WORK ORDER: Search the entries for the word "contains". Copy every line that holds it.

RECORDS FOR THE EXERCISE:
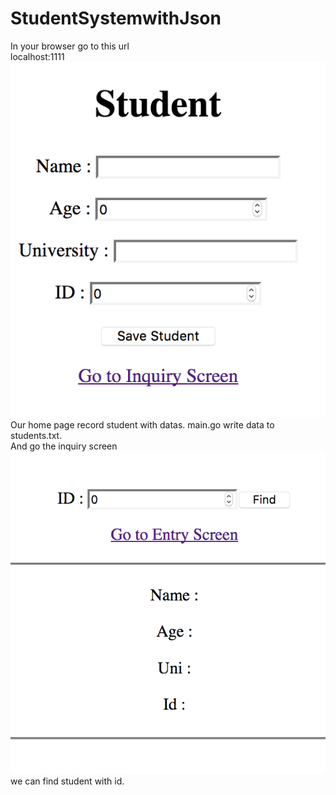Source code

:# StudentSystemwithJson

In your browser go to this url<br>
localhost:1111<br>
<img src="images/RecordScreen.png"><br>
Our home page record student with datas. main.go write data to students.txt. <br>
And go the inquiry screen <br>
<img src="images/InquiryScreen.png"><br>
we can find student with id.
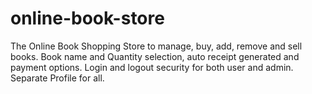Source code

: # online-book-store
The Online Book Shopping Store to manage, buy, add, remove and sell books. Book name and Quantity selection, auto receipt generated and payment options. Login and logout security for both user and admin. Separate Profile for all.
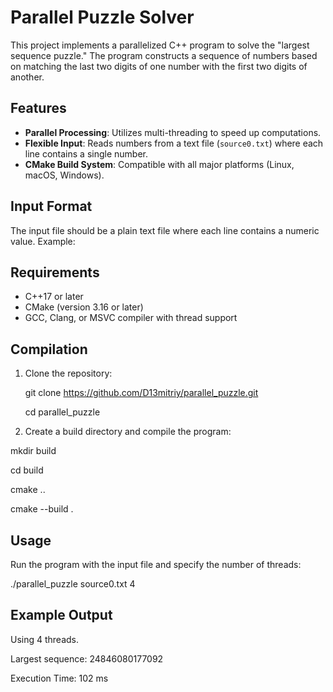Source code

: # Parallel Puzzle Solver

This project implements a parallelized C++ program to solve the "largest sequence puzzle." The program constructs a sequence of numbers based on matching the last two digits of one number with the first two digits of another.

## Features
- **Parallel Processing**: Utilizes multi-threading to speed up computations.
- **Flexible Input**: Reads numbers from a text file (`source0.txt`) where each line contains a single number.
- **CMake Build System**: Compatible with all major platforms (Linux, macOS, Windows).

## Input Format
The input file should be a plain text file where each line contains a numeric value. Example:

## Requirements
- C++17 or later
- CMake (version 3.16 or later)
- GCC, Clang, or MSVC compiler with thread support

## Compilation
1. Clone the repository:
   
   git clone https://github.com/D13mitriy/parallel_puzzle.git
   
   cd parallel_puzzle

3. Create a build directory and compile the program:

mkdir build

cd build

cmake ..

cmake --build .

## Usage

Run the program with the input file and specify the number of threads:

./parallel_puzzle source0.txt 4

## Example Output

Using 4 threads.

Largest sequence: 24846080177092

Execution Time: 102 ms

YOUR SOLUTION:
- **Flexible Input**: Reads numbers from a text file (`source0.txt`) where each line contains a single number.
The input file should be a plain text file where each line contains a numeric value. Example:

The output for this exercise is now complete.